The Help Botoxed ladies with yorkie haircuts cluster around the plasma altar in the living room, desperate to brandish antiracist credentials. Ethnic scarves draped over silicone cleavage despite the absence of “the white-male gaze”; cheeks from the box rosé already flushed the shade their type take on before “dancing” in the runway of mimosa drag brunches until sequined queens smack down grabby hands and literally sit the messes back in their seats— the ladies side-glance their captive token whom each cornered like Kardashian vultures before the film The Help—whether to declare white hair “so inferior”; or to confess how (“and no shade to the hubby”) they feel “unsafe” around white men (“so unsafe, especially with all the school shootings and all the murder of unarmed black men like we’re in lynching times!”); or to reveal “the fucking unbelievably racist bullshit” a “colonizer coworker” said; or to flaunt pics of biracial goddaughters; or to malign the watch-party no-show: “She’s the one who needs to see this film most of all”). Out of respect for the “brave” actresses (“OMG! Octavia Spencer’s so gorgeous! Her skin literally glows.
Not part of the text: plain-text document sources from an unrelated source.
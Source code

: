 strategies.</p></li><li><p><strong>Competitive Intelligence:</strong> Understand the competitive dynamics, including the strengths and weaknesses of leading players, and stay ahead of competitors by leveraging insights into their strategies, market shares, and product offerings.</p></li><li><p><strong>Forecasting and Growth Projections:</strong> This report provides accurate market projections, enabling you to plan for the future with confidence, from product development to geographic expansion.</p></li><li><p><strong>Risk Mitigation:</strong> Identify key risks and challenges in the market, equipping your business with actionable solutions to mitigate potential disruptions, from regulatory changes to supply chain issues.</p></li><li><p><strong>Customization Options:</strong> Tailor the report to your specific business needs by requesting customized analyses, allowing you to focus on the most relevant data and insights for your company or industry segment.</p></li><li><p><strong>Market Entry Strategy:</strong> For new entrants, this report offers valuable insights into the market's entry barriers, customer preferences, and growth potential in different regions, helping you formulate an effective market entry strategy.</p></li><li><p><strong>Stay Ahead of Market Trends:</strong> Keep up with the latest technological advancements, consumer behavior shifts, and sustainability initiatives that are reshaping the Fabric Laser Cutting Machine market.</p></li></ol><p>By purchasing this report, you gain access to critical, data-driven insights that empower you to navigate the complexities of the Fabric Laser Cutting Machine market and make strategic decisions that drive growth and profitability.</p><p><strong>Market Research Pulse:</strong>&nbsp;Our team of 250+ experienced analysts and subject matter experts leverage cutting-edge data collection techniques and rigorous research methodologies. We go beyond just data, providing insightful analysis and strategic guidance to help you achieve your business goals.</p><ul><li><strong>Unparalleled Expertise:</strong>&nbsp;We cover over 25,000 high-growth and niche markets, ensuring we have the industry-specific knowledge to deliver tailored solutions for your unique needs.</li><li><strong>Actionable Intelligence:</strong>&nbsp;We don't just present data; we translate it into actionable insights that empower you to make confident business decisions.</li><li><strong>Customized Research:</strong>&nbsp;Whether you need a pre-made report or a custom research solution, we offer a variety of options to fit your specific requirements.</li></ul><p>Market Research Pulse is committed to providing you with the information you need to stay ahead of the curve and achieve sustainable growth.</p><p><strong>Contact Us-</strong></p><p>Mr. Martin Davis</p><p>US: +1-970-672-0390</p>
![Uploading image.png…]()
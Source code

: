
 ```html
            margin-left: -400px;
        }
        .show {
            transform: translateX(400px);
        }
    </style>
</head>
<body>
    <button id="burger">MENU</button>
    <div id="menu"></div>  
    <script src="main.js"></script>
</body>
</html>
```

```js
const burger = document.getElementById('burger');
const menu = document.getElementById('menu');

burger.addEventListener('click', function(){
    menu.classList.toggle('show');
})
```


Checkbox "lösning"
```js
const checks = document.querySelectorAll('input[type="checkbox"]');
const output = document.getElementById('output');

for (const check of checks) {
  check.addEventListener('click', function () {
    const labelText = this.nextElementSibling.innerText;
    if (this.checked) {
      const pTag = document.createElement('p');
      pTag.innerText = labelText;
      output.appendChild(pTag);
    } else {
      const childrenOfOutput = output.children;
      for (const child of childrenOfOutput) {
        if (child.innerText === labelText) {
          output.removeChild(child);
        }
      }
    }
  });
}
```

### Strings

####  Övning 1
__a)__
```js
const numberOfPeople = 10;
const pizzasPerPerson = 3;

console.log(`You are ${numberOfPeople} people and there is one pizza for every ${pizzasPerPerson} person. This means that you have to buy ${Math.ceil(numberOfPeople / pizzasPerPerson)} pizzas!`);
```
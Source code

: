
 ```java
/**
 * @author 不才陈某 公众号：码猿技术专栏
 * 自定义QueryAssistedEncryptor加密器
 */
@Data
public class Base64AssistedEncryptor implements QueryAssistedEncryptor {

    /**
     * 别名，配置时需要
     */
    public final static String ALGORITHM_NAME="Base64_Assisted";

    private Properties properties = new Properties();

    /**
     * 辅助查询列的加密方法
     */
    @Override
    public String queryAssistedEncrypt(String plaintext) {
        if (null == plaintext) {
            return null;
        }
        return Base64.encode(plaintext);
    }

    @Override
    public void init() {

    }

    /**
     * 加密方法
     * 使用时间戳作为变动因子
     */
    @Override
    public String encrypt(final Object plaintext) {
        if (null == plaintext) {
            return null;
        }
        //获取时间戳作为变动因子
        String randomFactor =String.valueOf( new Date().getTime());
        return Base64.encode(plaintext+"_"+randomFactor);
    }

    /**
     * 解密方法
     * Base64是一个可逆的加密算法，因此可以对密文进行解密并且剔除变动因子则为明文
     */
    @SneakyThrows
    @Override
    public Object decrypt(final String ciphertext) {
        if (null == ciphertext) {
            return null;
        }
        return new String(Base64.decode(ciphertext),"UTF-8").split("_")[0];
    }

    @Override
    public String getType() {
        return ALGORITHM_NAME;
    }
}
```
Mine’s so . . . ugh!), and also out of respect for “the black voice here with us” who “deserves the chance to fill our safe space first (while we shut up for once”), the ladies preserve a somber hush (aside from sniffles) well beyond the credits until—after a wait no doubt insufferable for drunken know-it-alls so “dismayed” by “black suffering so often so invisible”— it is clear the queen among them (“silent,” they will later repeat among each other, “due to a deep pain palpable on her face”) finds no problem with them speaking first. Electrified enough by wine and proximity to the exotic to abandon the usual vigilance muzzling their ravenous hunger for pardon, they unload their pity for “people of color,” many of whom (“even many lucky to be in college”) “still need to learn”—if only from them (“To whom much is given,” after all, “much is required”)—“just how oppressed, victimized, helpless they are.”